Jugular issue on Edca

Of the many issues raised by the petitioners challenging the constitutionality of the Enhanced Defense Cooperation Agreement (Edca) in the Supreme Court, the jugular, I think, is the nature and extent of our government’s control over the “agreed locations” (ALs).

Brief background. The Edca was signed on April 28, 2014, by the Philippines and the United States ostensibly to implement the Mutual Defense Treaty (MDT) and the Visiting Forces Agreement (VFA) earlier entered into by the two countries on Aug. 30, 1951 and Feb. 10, 1998, respectively.

The MDT aims “to maintain and develop their individual and collective capacity to resist armed attack” while the VFA seeks “to strengthen their present efforts to collective defense for the preservation of peace and security.” Per its Art. I, the Edca “deepens defense cooperation between the Parties and maintains and develops their individual and collective capacities, in furtherance of Article II of the MDT.”

Both the MDT and the VFA had been concurred in by our Senate and upheld as “not unconstitutional” by our Supreme Court. However, the Edca had not been submitted to the Senate for ratification.

Due to my limited space, I will no longer explain the procedural questions (like the petitioners’ alleged lack of legal standing) and policy issues (like the alleged “lack of assurance that the US will actually come to the aid of the Philippines in case of an invasion by China”).

Agreed locations. Under the Edca, US armed forces, US contractors and “others as mutually agreed, shall have the right to access and use… [ALs that] may be listed in an annex to be appended to this Agreement.”

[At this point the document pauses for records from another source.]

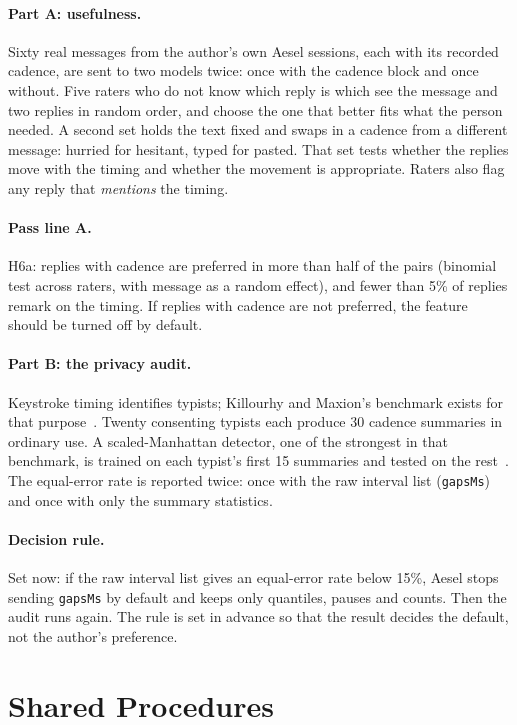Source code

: \documentclass[10pt,letterpaper,twocolumn]{article}
\newcommand{\code}[1]{\texttt{#1}}
\begin{document}
\paragraph{Part A: usefulness.} Sixty real messages from the author's own Aesel sessions, each with its recorded cadence, are sent to two models twice: once with the cadence block and once without. Five raters who do not know which reply is which see the message and two replies in random order, and choose the one that better fits what the person needed. A second set holds the text fixed and swaps in a cadence from a different message: hurried for hesitant, typed for pasted. That set tests whether the replies move with the timing and whether the movement is appropriate. Raters also flag any reply that \emph{mentions} the timing.

\paragraph{Pass line A.} H6a: replies with cadence are preferred in more than half of the pairs (binomial test across raters, with message as a random effect), and fewer than 5\% of replies remark on the timing. If replies with cadence are not preferred, the feature should be turned off by default.

\paragraph{Part B: the privacy audit.} Keystroke timing identifies typists; Killourhy and Maxion's benchmark exists for that purpose~\citep{killourhy2009comparing}. Twenty consenting typists each produce 30 cadence summaries in ordinary use. A scaled-Manhattan detector, one of the strongest in that benchmark, is trained on each typist's first 15 summaries and tested on the rest~\citep{killourhy2009comparing}. The equal-error rate is reported twice: once with the raw interval list (\code{gapsMs}) and once with only the summary statistics.

\paragraph{Decision rule.} Set now: if the raw interval list gives an equal-error rate below 15\%, Aesel stops sending \code{gapsMs} by default and keeps only quantiles, pauses and counts. Then the audit runs again. The rule is set in advance so that the result decides the default, not the author's preference.

\section{Shared Procedures}
\end{document}
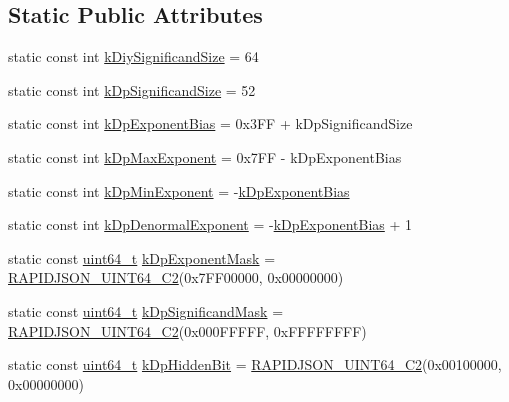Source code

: \subsection*{Static Public Attributes}
\begin{DoxyCompactItemize}
\item 
static const int \hyperlink{structinternal_1_1DiyFp_aac30e0c32d43425ac403281fc9b0cee4}{k\+Diy\+Significand\+Size} = 64
\item 
static const int \hyperlink{structinternal_1_1DiyFp_a037aed0fa0b66af0a13657418edef19e}{k\+Dp\+Significand\+Size} = 52
\item 
static const int \hyperlink{structinternal_1_1DiyFp_a38b6f864ae0859d43fa96c3ff27959be}{k\+Dp\+Exponent\+Bias} = 0x3\+F\+F + k\+Dp\+Significand\+Size
\item 
static const int \hyperlink{structinternal_1_1DiyFp_a80535a5594dae96fc482757a54162c7d}{k\+Dp\+Max\+Exponent} = 0x7\+F\+F -\/ k\+Dp\+Exponent\+Bias
\item 
static const int \hyperlink{structinternal_1_1DiyFp_a9ad1b0cdbab318e45d2bc48e64707ef3}{k\+Dp\+Min\+Exponent} = -\/\hyperlink{structinternal_1_1DiyFp_a38b6f864ae0859d43fa96c3ff27959be}{k\+Dp\+Exponent\+Bias}
\item 
static const int \hyperlink{structinternal_1_1DiyFp_a994f16a1247a290cfc3a875715e3a92b}{k\+Dp\+Denormal\+Exponent} = -\/\hyperlink{structinternal_1_1DiyFp_a38b6f864ae0859d43fa96c3ff27959be}{k\+Dp\+Exponent\+Bias} + 1
\item 
static const \hyperlink{stdint_8h_aec6fcb673ff035718c238c8c9d544c47}{uint64\+\_\+t} \hyperlink{structinternal_1_1DiyFp_aaacbf068c44275f4451db750938bd1d3}{k\+Dp\+Exponent\+Mask} = \hyperlink{rapidjson_8h_aaee1245f375a71be1ac9b8a07ba5fb8f}{R\+A\+P\+I\+D\+J\+S\+O\+N\+\_\+\+U\+I\+N\+T64\+\_\+\+C2}(0x7\+F\+F00000, 0x00000000)
\item 
static const \hyperlink{stdint_8h_aec6fcb673ff035718c238c8c9d544c47}{uint64\+\_\+t} \hyperlink{structinternal_1_1DiyFp_a841ef0ae29ccd2889e7f96aad76b0179}{k\+Dp\+Significand\+Mask} = \hyperlink{rapidjson_8h_aaee1245f375a71be1ac9b8a07ba5fb8f}{R\+A\+P\+I\+D\+J\+S\+O\+N\+\_\+\+U\+I\+N\+T64\+\_\+\+C2}(0x000\+F\+F\+F\+F\+F, 0x\+F\+F\+F\+F\+F\+F\+F\+F)
\item 
static const \hyperlink{stdint_8h_aec6fcb673ff035718c238c8c9d544c47}{uint64\+\_\+t} \hyperlink{structinternal_1_1DiyFp_a43ea451ce20095b1ff53cccf132ca15f}{k\+Dp\+Hidden\+Bit} = \hyperlink{rapidjson_8h_aaee1245f375a71be1ac9b8a07ba5fb8f}{R\+A\+P\+I\+D\+J\+S\+O\+N\+\_\+\+U\+I\+N\+T64\+\_\+\+C2}(0x00100000, 0x00000000)
\end{DoxyCompactItemize}


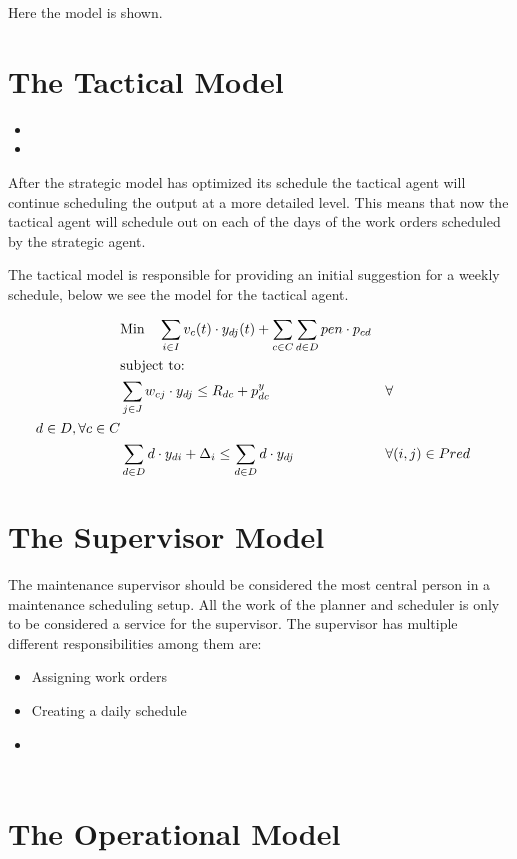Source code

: Here the model is shown. 

\section{The Tactical Model}
\begin{itemize}
	\item 
	\item 
\end{itemize}
After the strategic model has optimized its schedule the tactical agent will continue scheduling the output at a more detailed level. This means that now the tactical agent will schedule 
out on each of the days of the work orders scheduled by the strategic agent. 

The tactical model is responsible for providing an initial suggestion for a weekly schedule, below we see the model for the tactical agent.

\begin{align}
	& \text{Min} \quad \sum_{i \in I} v_{c}(t) \cdot y_{dj}(t) + \sum_{c \in C} \sum_{d \in D} pen \cdot p_{cd}\\  
	& \text{subject to:} \notag \\
	& \sum_{j \in J} w_{cj} \cdot y_{dj} \leq R_{dc} + p^y_{dc} && \forall \\ d \in D, \forall c \in C \\ 
	& \sum_{d \in D} d \cdot y_{di} + \Delta_i \leq \sum_{d \in D} d \cdot y_{dj} && \forall (i, j) \in Pred \\ 
\end{align}

\section{The Supervisor Model}
The maintenance supervisor should be considered the most central person in a maintenance scheduling setup. All the work of the planner and scheduler is only to be considered a service for the supervisor.
The supervisor has multiple different responsibilities among them are: 

\begin{itemize}
	\item Assigning work orders
	\item Creating a daily schedule
	\item 
\end{itemize}

\begin{align}
    

\end{align}

\section{The Operational Model}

The Edca allows US forces, contractors, vehicles, vessels and aircraft to “conduct the following activities [inside the ALs]: training; transit; support and related activities; refueling of aircraft; bunkering of vessels; temporary maintenance of vehicles, vessels and aircraft; temporary accommodation of personnel; communications; prepositioning of equipment, supplies and materiel; deploying forces and materiel; and such other activities as the Parties may agree… without rental or similar costs… [but the] US forces shall cover their necessary operational expenses…”

Further, the United States shall have “operational control of [ALs] for construction activities… [but the Philippines] shall have access to the entire area of the [ALs]… consistent with operational safety and security requirements…”

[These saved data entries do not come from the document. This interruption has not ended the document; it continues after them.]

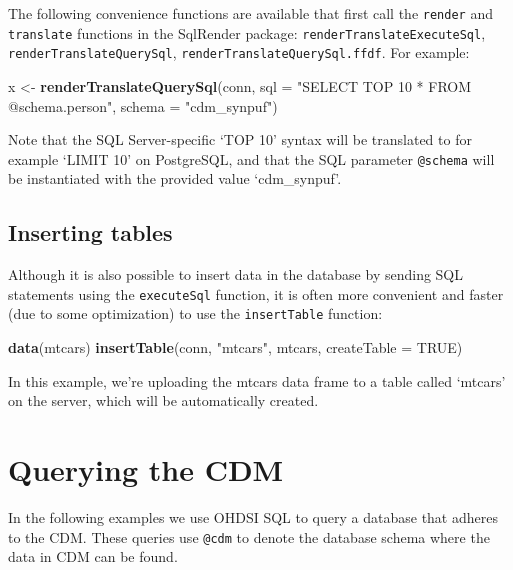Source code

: \documentclass[11pt]{book}
\newenvironment{Shaded}{\begin{snugshade}}{\end{snugshade}}
\newcommand{\KeywordTok}[1]{\textcolor[rgb]{0.13,0.29,0.53}{\textbf{#1}}}
\newcommand{\DataTypeTok}[1]{\textcolor[rgb]{0.13,0.29,0.53}{#1}}
\newcommand{\StringTok}[1]{\textcolor[rgb]{0.31,0.60,0.02}{#1}}
\newcommand{\OtherTok}[1]{\textcolor[rgb]{0.56,0.35,0.01}{#1}}
\newcommand{\NormalTok}[1]{#1}
\begin{document}
The following convenience functions are available that first call the
\texttt{render} and \texttt{translate} functions in the SqlRender
package: \texttt{renderTranslateExecuteSql},
\texttt{renderTranslateQuerySql}, \texttt{renderTranslateQuerySql.ffdf}.
For example:

\begin{Shaded}
\begin{Highlighting}[]
\NormalTok{x <-}\StringTok{ }\KeywordTok{renderTranslateQuerySql}\NormalTok{(conn, }
                             \DataTypeTok{sql =} \StringTok{"SELECT TOP 10 * FROM @schema.person"}\NormalTok{,}
                             \DataTypeTok{schema =} \StringTok{"cdm_synpuf"}\NormalTok{)}
\end{Highlighting}
\end{Shaded}

Note that the SQL Server-specific `TOP 10' syntax will be translated to
for example `LIMIT 10' on PostgreSQL, and that the SQL parameter
\texttt{@schema} will be instantiated with the provided value
`cdm\_synpuf'.

\subsection{Inserting tables}\label{inserting-tables}

Although it is also possible to insert data in the database by sending
SQL statements using the \texttt{executeSql} function, it is often more
convenient and faster (due to some optimization) to use the
\texttt{insertTable} function:

\begin{Shaded}
\begin{Highlighting}[]
\KeywordTok{data}\NormalTok{(mtcars)}
\KeywordTok{insertTable}\NormalTok{(conn, }\StringTok{"mtcars"}\NormalTok{, mtcars, }\DataTypeTok{createTable =} \OtherTok{TRUE}\NormalTok{)}
\end{Highlighting}
\end{Shaded}

In this example, we're uploading the mtcars data frame to a table called
`mtcars' on the server, which will be automatically created.

\section{Querying the CDM}\label{QueryTheCdm}

In the following examples we use OHDSI SQL to query a database that
adheres to the CDM. These queries use \texttt{@cdm} to denote the
database schema where the data in CDM can be found.
\end{document}
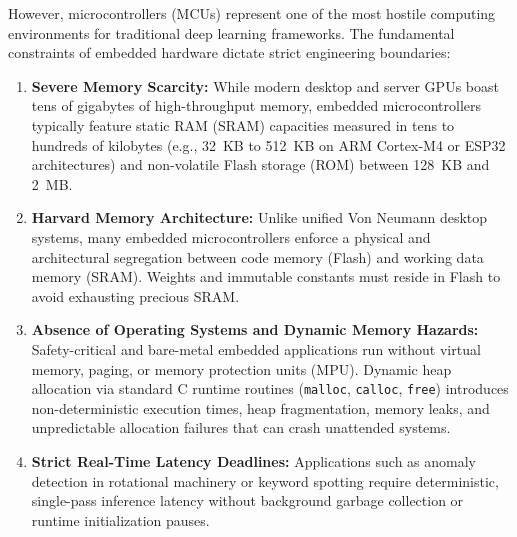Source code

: \documentclass[11pt,a4paper]{article}
\begin{document}
However, microcontrollers (MCUs) represent one of the most hostile computing environments for traditional deep learning frameworks. The fundamental constraints of embedded hardware dictate strict engineering boundaries:
\begin{enumerate}[leftmargin=*]
    \item \textbf{Severe Memory Scarcity:} While modern desktop and server GPUs boast tens of gigabytes of high-throughput memory, embedded microcontrollers typically feature static RAM (SRAM) capacities measured in tens to hundreds of kilobytes (e.g., 32~KB to 512~KB on ARM Cortex-M4 or ESP32 architectures) and non-volatile Flash storage (ROM) between 128~KB and 2~MB.
    \item \textbf{Harvard Memory Architecture:} Unlike unified Von Neumann desktop systems, many embedded microcontrollers enforce a physical and architectural segregation between code memory (Flash) and working data memory (SRAM). Weights and immutable constants must reside in Flash to avoid exhausting precious SRAM.
    \item \textbf{Absence of Operating Systems and Dynamic Memory Hazards:} Safety-critical and bare-metal embedded applications run without virtual memory, paging, or memory protection units (MPU). Dynamic heap allocation via standard C runtime routines (\texttt{malloc}, \texttt{calloc}, \texttt{free}) introduces non-deterministic execution times, heap fragmentation, memory leaks, and unpredictable allocation failures that can crash unattended systems.
    \item \textbf{Strict Real-Time Latency Deadlines:} Applications such as anomaly detection in rotational machinery or keyword spotting require deterministic, single-pass inference latency without background garbage collection or runtime initialization pauses.
\end{enumerate}
\end{document}
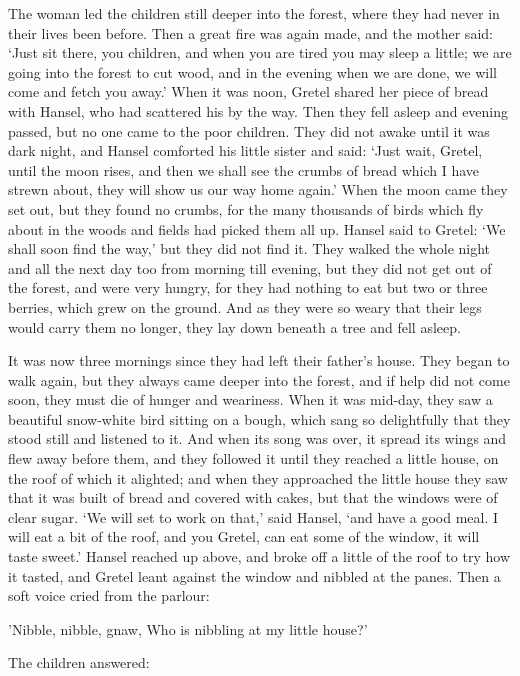 \documentclass[oneside,10pt]{memoir} %
\begin{document}
The woman led the children still deeper into the forest, where they had never in their lives been before. Then a great fire was again made, and the mother said: `Just sit there, you children, and when you are tired you may sleep a little; we are going into the forest to cut wood, and in the evening when we are done, we will come and fetch you away.' When it was noon, Gretel shared her piece of bread with Hansel, who had scattered his by the way. Then they fell asleep and evening passed, but no one came to the poor children. They did not awake until it was dark night, and Hansel comforted his little sister and said: `Just wait, Gretel, until the moon rises, and then we shall see the crumbs of bread which I have strewn about, they will show us our way home again.' When the moon came they set out, but they found no crumbs, for the many thousands of birds which fly about in the woods and fields had picked them all up. Hansel said to Gretel: `We shall soon find the way,' but they did not find it. They walked the whole night and all the next day too from morning till evening, but they did not get out of the forest, and were very hungry, for they had nothing to eat but two or three berries, which grew on the ground. And as they were so weary that their legs would carry them no longer, they lay down beneath a tree and fell asleep.

It was now three mornings since they had left their father's house. They began to walk again, but they always came deeper into the forest, and if help did not come soon, they must die of hunger and weariness. When it was mid-day, they saw a beautiful snow-white bird sitting on a bough, which sang so delightfully that they stood still and listened to it. And when its song was over, it spread its wings and flew away before them, and they followed it until they reached a little house, on the roof of
which it alighted; and when they approached the little house they saw that it was built of bread and covered with cakes, but that the windows were of clear sugar. `We will set to work on that,' said Hansel, `and have a good meal. I will eat a bit of the roof, and you Gretel, can eat some of the window, it will taste sweet.' Hansel reached up above, and broke off a little of the roof to try how it tasted, and Gretel leant against the window and nibbled at the panes. Then a soft voice cried
from the parlour:

'Nibble, nibble, gnaw,
Who is nibbling at my little house?'

The children answered:
\end{document}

Jugular issue. Petitioners argue that by yielding to the US forces “the operational control of ALs for construction activities…” without payment of rentals, taxes and other costs, the Edca “constitutes… an unconscionable sellout of our sovereignty…” and deprives the Philippines of its police, eminent domain and taxation powers.

Our Constitution states that “foreign military bases, troops, or facilities shall not be allowed in the Philippines except under a treaty duly concurred in by the Senate…”

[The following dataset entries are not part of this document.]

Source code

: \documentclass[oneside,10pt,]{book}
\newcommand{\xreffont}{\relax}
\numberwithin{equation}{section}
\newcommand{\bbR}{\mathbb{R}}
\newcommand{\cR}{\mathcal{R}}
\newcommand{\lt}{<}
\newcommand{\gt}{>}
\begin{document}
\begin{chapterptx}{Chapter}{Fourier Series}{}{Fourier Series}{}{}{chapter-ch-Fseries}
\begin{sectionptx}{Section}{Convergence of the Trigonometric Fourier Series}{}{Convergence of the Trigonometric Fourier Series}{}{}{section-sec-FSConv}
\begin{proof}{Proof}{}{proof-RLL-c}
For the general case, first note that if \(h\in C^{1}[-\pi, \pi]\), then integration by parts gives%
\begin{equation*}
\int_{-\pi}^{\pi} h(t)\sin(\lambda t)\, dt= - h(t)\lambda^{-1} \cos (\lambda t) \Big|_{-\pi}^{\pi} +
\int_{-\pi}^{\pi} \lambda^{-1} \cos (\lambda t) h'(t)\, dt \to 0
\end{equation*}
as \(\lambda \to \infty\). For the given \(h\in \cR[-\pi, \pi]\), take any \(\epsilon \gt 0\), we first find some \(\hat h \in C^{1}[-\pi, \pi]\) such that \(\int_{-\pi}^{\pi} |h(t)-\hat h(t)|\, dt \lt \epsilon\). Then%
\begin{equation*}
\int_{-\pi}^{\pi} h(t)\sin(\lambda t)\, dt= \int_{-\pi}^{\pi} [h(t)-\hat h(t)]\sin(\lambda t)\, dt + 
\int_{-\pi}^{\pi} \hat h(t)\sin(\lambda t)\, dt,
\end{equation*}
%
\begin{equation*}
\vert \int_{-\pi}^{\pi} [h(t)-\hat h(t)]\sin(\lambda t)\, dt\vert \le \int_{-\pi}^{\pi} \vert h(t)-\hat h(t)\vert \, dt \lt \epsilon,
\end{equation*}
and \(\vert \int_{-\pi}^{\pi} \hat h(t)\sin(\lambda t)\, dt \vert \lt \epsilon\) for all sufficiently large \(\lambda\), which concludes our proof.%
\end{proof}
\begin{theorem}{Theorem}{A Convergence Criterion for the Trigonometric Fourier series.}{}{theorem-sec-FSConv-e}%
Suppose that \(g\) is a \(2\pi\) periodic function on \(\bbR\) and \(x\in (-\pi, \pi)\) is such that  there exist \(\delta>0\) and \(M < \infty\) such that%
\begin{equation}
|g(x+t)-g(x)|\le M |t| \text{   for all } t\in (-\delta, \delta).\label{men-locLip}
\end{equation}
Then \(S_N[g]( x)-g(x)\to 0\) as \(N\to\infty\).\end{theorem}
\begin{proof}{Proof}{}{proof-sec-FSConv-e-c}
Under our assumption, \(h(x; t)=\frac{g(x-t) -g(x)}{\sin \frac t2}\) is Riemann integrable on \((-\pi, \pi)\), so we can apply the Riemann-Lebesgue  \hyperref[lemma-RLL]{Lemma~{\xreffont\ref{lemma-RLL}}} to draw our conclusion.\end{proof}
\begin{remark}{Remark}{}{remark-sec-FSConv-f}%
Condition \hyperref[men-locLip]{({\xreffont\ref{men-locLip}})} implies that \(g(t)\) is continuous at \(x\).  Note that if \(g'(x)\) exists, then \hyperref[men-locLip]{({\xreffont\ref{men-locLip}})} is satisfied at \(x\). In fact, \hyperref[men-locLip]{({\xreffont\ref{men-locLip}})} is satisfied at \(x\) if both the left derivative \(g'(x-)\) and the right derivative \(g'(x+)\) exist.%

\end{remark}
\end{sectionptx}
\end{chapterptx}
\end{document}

Petitioners contend that the ALs are really disguised military bases without the benefit of a treaty concurred in by the Senate, because they “can contain houses or barracks to accommodate thousands of troops; they contain weapon armories, arsenals or silos; they have secure storage buildings for prepositioned supplies and war materiel; they have their own facilities for refueling, bunkering, and repairing warships or aircraft; they have their own perimeter wall which will prohibit unauthorized entry; they have their own telecommunication systems; and there are even launching pads or sites for the deployment of troops and war materiel to other countries. In fact, they even have separate facilities for water, electricity and other utilities…”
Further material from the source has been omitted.